L’une des manifestations de la réforme grégorienne va d’ailleurs être de réserver les surnoms « Saint Père » ou encore « Sainteté » au pape, alors que durant le XIe siècle on sait qu’ils étaient employés pour parler au roi des Francs. On aurait pu penser par conséquent que la papauté grégorienne allait canoniser les anciens papes à tour de bras, pour mieux s’imposer aux royautés laïques en utilisant ce capital de prestige. Or pas du tout, c’est même l’inverse !

N’est pas saint qui veut

Pour comprendre cette situation, regardons de plus près les papes qui ont été canonisés durant ces siècles-là. Par exemple, Célestin V, pape pendant quelques mois en 1294, qui accède au trône de saint Pierre à l’âge de 85 ans, après une longue vie d’ermite. Réputé pour être un saint homme, il ne résiste pas à l’épreuve du pouvoir et démissionne peu après – ce qui nous rappelle un autre pape contemporain… Et il est canonisé en 1313, à la demande du roi de France. On a donc canonisé quelqu’un qui a renoncé à être pape.

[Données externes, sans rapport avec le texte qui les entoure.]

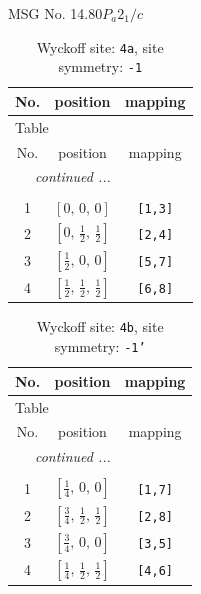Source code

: \documentclass[fleqn,8pt]{jsarticle}
\begin{document}
\setcounter{MaxMatrixCols}{32}

\renewcommand{\tablename}{Table~}
\renewcommand{\figurename}{Figure~}
\begin{center}
\LARGE
MSG No. 14.80\quad$P_{a}2_{1}/c$
\end{center}
\renewcommand{\arraystretch}{1.2}
\begin{longtable}{ccc}
\caption{Wyckoff site: {\tt 4a}, site symmetry: {\tt -1}}
 \\
 \hline \hline
No. & position & mapping \\ \hline \endfirsthead

\multicolumn{2}{l}{\tablename\ \thetable{}} \\
 \hline \hline
No. & position & mapping \\ \hline \endhead

 \hline \hline
\multicolumn{2}{r}{\footnotesize\it continued ...} \\ \endfoot

 \hline \hline
\multicolumn{2}{r}{} \\ \endlastfoot

1 & $\left[ 0,\, 0,\, 0 \right]$ & {\tt [1,3]} \\ \hline
2 & $\left[ 0,\, \frac{1}{2},\, \frac{1}{2} \right]$ & {\tt [2,4]} \\ \hline
3 & $\left[ \frac{1}{2},\, 0,\, 0 \right]$ & {\tt [5,7]} \\ \hline
4 & $\left[ \frac{1}{2},\, \frac{1}{2},\, \frac{1}{2} \right]$ & {\tt [6,8]} \\
\end{longtable}
\renewcommand{\arraystretch}{1.2}
\begin{longtable}{ccc}
\caption{Wyckoff site: {\tt 4b}, site symmetry: {\tt -1'}}
 \\
 \hline \hline
No. & position & mapping \\ \hline \endfirsthead

\multicolumn{2}{l}{\tablename\ \thetable{}} \\
 \hline \hline
No. & position & mapping \\ \hline \endhead

 \hline \hline
\multicolumn{2}{r}{\footnotesize\it continued ...} \\ \endfoot

 \hline \hline
\multicolumn{2}{r}{} \\ \endlastfoot

1 & $\left[ \frac{1}{4},\, 0,\, 0 \right]$ & {\tt [1,7]} \\ \hline
2 & $\left[ \frac{3}{4},\, \frac{1}{2},\, \frac{1}{2} \right]$ & {\tt [2,8]} \\ \hline
3 & $\left[ \frac{3}{4},\, 0,\, 0 \right]$ & {\tt [3,5]} \\ \hline
4 & $\left[ \frac{1}{4},\, \frac{1}{2},\, \frac{1}{2} \right]$ & {\tt [4,6]} \\
\end{longtable}
\end{document}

En fait, on s’aperçoit qu’au Moyen Âge central, peu de membres de la hiérarchie ecclésiastique sont canonisés. Alors qu’au Haut Moyen Âge les saints sont souvent des évêques (saint Eloi, saint Didier, saint Boniface), plus tard, les évêques, archevêques et cardinaux sont assez rarement canonisés. Les saints sont des ermites, des moines, et, à partir du début du XIIIe siècle, des laïcs, et notamment des femmes, ayant mené une vie d’ascèse et de chasteté.

C’est que, en fait, la sainteté telle qu’on la définit au Moyen Âge semble opposée à l’exercice du pouvoir : les saints médiévaux sont ceux qui ont su abandonner leurs biens et leurs demeures, leurs richesses et leurs couples. Nul ne l’illustre mieux que François d’Assise, se déshabillant en place publique, embrassant les lépreux, prêchant aux oiseaux.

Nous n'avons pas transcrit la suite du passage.